Stories about extraordinary people who model compassionate leadership are fascinating and can provide inspiration for developing this ability. Compassionate leaders acknowledge our universal interconnectedness and use their influence to make a positive impact on others and the planet. These leaders are courageous, contemplative, collaborative and care about the world they will leave behind.
Compassionate leadership was first modeled to me by my colleagues at Medallion Hotels in the 1990s. As vice president of human resources, I worked with Chuck Feeney and Fred Eydt. Feeney was our very dynamic investor/advisor and is credited with starting the Giving While Living movement. This campaign has inspired others, including Bill Gates, to give away a large percentage of their fortunes to causes and philanthropies that are important to them.
Although it was secret to the public at the time, we knew of his decision to give away most of his wealth. When the company was sold, we appreciated that the proceeds from the sale were going to help people all over the world. His initiatives at the time included giving to schools and building hospitals.
As the CEO and president of Medallion Hotels, Eydt was a thought leader in his own right. His vision was to co-create a remarkable workplace where each member was treated with respect and dignity. The company provided every associate best-in-class benefits, performance-based compensation and learning/development programs that included an internal leadership university open to all. At the time, it was rare to find such initiatives in the hospitality industry.
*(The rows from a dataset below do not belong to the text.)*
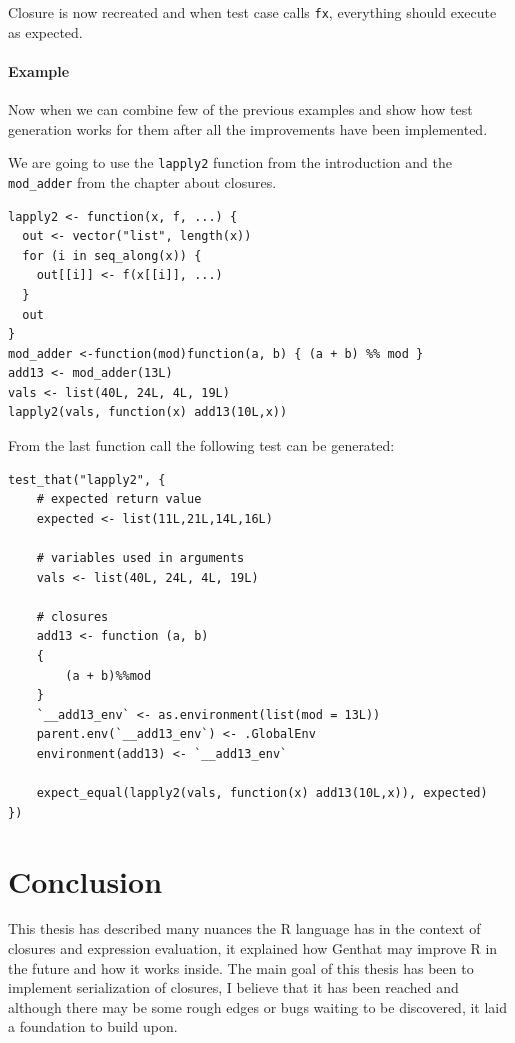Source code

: \documentclass[thesis=B,english]{FITthesis}[2012/10/20]
\begin{document}
Closure is now recreated and when test case calls \verb|fx|, everything should execute as expected.

\subsubsection{Example}
Now when we can combine few of the previous examples and show how test generation works for them after all the improvements have been implemented. 

We are going to use the \verb|lapply2| function from the introduction and the \verb|mod_adder| from the chapter about closures.

\begin{verbatim}
lapply2 <- function(x, f, ...) {
  out <- vector("list", length(x))
  for (i in seq_along(x)) {
    out[[i]] <- f(x[[i]], ...)
  }
  out
}
mod_adder <-function(mod)function(a, b) { (a + b) %% mod }
add13 <- mod_adder(13L)
vals <- list(40L, 24L, 4L, 19L)  
lapply2(vals, function(x) add13(10L,x))
\end{verbatim}

From the last function call the following test can be generated:

\begin{verbatim}
test_that("lapply2", {                   
    # expected return value   
    expected <- list(11L,21L,14L,16L)        
    
    # variables used in arguments                     
    vals <- list(40L, 24L, 4L, 19L)
    
    # closures                     
    add13 <- function (a, b)
    {
        (a + b)%%mod
    }
    `__add13_env` <- as.environment(list(mod = 13L))
    parent.env(`__add13_env`) <- .GlobalEnv
    environment(add13) <- `__add13_env`
    
    expect_equal(lapply2(vals, function(x) add13(10L,x)), expected)
})                               
\end{verbatim}

\chapter{Conclusion}
This thesis has described many nuances the R language has in the context of closures and expression evaluation, it explained how Genthat may improve R in the future and how it works inside. The main goal of this thesis has been to implement serialization of closures, I believe that it has been reached and although there may be some rough edges or bugs waiting to be discovered, it laid a foundation to build upon. 
\end{document}
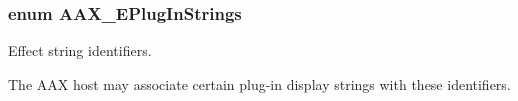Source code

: \hypertarget{a00206_a86f7310877399d9d4d2ea4863d472476}{}
\subsubsection[{A\+A\+X\+\_\+\+E\+Plug\+In\+Strings}]{\setlength{\rightskip}{0pt plus 5cm}enum {\bf A\+A\+X\+\_\+\+E\+Plug\+In\+Strings}}\label{a00206_a86f7310877399d9d4d2ea4863d472476}


Effect string identifiers. 

The A\+A\+X host may associate certain plug-\/in display strings with these identifiers.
Since then, there has been a growing trend of purpose-driven and social impact organizations. Founders of these enterprises understand executives are no longer the only leaders and that everyone in an organization can contribute professional visions, ideas and solutions. These companies know how to create environments where the potential of every stakeholder is unleashed. Ultimately, they are getting better results. A 2018 Deloitte study called The Rise of Social Enterprise found that companies that practice corporate social responsibility outperform their S&P 500 peers by eight times.
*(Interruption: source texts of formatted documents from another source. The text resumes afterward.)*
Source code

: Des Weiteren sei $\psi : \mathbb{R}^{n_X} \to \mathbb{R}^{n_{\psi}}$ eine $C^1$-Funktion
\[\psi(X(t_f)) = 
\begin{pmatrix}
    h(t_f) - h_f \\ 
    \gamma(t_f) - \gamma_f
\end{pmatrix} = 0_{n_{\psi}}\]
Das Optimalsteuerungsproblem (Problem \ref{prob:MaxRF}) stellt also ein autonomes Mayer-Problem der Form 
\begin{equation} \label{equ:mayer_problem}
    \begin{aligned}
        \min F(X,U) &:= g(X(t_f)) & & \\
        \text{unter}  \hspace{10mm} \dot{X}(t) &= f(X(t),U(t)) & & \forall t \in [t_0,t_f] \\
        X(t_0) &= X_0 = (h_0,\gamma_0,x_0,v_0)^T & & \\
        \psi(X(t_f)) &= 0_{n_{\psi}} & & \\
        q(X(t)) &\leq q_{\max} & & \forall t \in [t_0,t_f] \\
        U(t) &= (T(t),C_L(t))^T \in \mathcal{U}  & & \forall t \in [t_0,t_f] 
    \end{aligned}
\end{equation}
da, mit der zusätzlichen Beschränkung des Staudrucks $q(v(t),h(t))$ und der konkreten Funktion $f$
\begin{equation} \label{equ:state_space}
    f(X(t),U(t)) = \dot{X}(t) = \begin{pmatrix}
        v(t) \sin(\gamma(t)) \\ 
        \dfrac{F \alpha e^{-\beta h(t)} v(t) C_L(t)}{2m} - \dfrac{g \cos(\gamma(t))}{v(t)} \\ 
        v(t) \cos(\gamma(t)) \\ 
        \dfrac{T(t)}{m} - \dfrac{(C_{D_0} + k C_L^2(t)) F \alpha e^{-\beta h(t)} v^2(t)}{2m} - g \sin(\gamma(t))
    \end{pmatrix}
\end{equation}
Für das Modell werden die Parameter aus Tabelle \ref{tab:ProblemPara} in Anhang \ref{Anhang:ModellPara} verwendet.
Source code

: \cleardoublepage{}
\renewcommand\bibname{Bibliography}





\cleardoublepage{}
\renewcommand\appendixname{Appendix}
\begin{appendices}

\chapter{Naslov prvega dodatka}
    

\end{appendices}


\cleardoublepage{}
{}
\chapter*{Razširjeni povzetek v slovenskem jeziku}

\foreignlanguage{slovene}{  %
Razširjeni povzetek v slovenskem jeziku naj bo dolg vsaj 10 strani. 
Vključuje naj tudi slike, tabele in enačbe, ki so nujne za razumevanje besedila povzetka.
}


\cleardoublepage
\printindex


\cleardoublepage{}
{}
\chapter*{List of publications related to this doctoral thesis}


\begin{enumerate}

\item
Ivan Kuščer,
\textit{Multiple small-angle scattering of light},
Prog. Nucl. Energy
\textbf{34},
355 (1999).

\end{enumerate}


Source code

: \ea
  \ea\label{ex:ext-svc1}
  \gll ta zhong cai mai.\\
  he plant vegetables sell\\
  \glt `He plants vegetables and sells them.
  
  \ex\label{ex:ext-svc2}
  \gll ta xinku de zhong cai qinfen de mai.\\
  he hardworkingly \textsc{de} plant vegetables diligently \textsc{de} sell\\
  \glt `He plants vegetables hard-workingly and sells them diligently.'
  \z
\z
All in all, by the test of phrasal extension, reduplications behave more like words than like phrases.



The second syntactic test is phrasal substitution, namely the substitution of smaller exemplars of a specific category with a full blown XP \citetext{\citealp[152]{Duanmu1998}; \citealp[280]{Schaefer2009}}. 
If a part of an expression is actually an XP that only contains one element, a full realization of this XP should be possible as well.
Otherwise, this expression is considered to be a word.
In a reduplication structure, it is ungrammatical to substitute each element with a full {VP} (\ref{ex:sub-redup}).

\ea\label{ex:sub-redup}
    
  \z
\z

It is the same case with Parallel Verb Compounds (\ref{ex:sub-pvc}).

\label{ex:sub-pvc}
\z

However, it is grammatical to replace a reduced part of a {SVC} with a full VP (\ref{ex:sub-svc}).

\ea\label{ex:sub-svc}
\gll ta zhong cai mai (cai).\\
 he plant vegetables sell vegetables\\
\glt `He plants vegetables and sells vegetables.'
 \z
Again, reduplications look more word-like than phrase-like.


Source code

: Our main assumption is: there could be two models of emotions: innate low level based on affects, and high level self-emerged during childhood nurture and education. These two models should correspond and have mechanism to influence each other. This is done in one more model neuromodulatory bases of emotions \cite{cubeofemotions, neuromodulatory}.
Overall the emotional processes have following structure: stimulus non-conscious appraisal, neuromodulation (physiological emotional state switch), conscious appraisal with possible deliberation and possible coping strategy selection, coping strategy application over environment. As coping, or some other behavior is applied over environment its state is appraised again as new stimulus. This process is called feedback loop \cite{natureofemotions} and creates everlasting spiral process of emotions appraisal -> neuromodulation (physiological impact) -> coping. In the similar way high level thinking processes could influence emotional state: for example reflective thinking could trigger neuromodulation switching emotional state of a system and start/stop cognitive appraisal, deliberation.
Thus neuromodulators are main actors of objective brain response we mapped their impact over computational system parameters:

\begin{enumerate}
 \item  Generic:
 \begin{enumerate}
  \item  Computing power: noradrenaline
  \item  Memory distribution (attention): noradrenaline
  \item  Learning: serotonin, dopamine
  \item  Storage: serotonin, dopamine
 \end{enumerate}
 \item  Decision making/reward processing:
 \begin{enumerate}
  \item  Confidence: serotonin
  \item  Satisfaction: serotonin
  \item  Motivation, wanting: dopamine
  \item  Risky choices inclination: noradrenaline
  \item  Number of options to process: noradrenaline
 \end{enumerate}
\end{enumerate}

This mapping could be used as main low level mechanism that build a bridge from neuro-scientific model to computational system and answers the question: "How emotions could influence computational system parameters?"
Founders who understand this paradigm are at the cutting edge of providing remarkable workplaces which in turn attract the best talent. One great example of this is fashion brand founder Eileen Fisher. Her highly successful company grosses over $500 million a year and provides all employees perks like an annual wellness and education budget. Leaders like Fisher understand that every decision made affects all the stakeholders including customers, suppliers, and employees. Recently, the company partnered with researchers and farmers to create more sustainable wool that ensures the sheep and land in their supply chain are treated humanely and ecologically.
We can all learn to be compassionate leaders. One recent example of that is how the Parkland students turned tragedy into influence. My hope is that this exploration will remind you to use your compassion and your voice, and perhaps inspire you to start a passion project or lean in where you already have influence with your co-workers, family members, friends or people in your online and off-line communities.